Toronto
2 min

Going, going…

Station down to skeleton staff

As PrideVision TV restructures its money-losing operation, six more staffers at the world’s first 24/7 queer TV channel lost their jobs Dec 13, leaving the troubled network with little more than a director of programming and operations, and enough technical people to get the station on air.



“By reducing our operational expenses associated with PrideVision to levels we feel are more in line with the current subscription and advertising revenues, we will see a dramatic drop in the burn rate associated with this subsidiary,” states John Levy, chairman and CEO of PrideVision parent Headline Media Group, in a news release last week.



Levy states that Headline continues to have discussions with third parties who might invest in or buy the station. He says they have a distribution deal in the US, but didn’t name the company.



“We have reached a master affiliation agreement with a major US cable operator allowing the company to negotiate carriage agreements with its affiliate systems for PrideVision,” states Levy.



The contract of Anna McCusker, PrideVision’s VP of marketing, expires Fri, Jan 3. Headline Media is also losing its vice president of finance, Sarah Hughes, who is resigning effective the end of January. McCusker says the channel is still viable.



“We’re very optimistic about the opportunities for partnering or being purchased – we’re open to either possibility,” she says. “It could be a week, it could be a month before we know.”



McCusker identifies two key hurdles Pride-Vision has had: Selling the digital concept itself – not too many Canadians have digital yet – and selling a queer channel.
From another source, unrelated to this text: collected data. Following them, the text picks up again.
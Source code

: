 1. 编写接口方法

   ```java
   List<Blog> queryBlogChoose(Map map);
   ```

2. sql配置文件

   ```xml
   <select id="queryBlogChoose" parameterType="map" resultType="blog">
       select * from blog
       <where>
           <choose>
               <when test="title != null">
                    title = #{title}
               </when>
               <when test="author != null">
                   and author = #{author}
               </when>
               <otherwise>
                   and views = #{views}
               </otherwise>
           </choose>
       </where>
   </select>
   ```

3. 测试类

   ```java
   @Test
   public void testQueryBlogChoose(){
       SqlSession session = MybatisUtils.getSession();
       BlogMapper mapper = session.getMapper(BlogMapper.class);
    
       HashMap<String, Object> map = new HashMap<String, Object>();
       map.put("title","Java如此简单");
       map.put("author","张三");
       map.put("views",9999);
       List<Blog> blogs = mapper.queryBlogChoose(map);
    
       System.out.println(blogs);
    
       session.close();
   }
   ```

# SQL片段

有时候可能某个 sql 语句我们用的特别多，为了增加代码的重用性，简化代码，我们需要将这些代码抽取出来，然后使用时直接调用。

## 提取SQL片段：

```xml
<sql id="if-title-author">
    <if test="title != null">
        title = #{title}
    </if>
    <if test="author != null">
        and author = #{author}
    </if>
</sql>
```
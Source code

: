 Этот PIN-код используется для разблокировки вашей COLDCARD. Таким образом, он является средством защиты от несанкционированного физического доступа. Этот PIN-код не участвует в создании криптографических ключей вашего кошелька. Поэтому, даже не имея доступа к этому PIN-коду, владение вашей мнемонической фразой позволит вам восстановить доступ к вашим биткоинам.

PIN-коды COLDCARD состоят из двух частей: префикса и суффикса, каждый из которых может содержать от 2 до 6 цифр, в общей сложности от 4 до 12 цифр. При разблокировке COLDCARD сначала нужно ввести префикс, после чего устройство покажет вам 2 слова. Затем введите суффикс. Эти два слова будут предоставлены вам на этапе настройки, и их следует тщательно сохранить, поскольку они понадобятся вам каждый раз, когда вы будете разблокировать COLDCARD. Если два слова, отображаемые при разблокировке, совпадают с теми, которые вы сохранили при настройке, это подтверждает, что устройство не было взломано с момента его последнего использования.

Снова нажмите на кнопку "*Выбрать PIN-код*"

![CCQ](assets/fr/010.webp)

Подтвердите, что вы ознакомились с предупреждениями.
Planning an effective marketing strategy has been tough, McCusker says, because of a lack of available research on the potential audience.



“Statistics Canada came out with their first ever figures on same-sex households just a couple of months ago,” said McCusker. “A lot of our community is still closeted and hard to reach.”



Four weeks into its Get It Up advertising campaign for new subscribers, McCusker was unable to give new subscriber totals, but says a free preview on Rogers over two weekends in November and December hit a peak of 3,400 new viewers and maintained an average of 1,200 new viewers over the course of the trial.



The target for the campaign is 50,000 new paid subscribers – a 150 percent increase over the current 20,000 subscribers. The campaign rankled some for its not-too-subtle erection reference and its overt desperation. Web producer Jason Van Tassel, known on PrideVision’s website as Jason Fantastic, says that the controversy is unfair.



“Some people have said it’s a sexist slogan – they only have to look at our programming to see that’s not true,” says Van Tassel.



But is it too little too late? PrideVision has been plagued from the beginning with what might be called indecisive programming, making many line-up changes and canning most of its original productions after a single season. McCusker says they were motivated by a desire to respond to the wants and needs of the community.



“There are great words of wisdom now that we have actually been on air about what we could and should have done,” says McCusker. “We relied heavily on community input, and tried to react as quickly as we could.”



The network was sold at a stand-alone price of $6 to $8 a month, rather than being offered in a bundle with other digital channels.



“The lifestyles package was one of the opportunities open to us, but there would have been so many outraged community members,” says McCusker. “We’re not a lifestyle, we’re a way of life.”



As well, McCusker says that packaging with other stations would have had meant very different programming. The locally-produced So Gay TV, for example, had an 18-plus rating and would probably not have run. Neither would the porn, which has provided some of PrideVision’s highest ratings.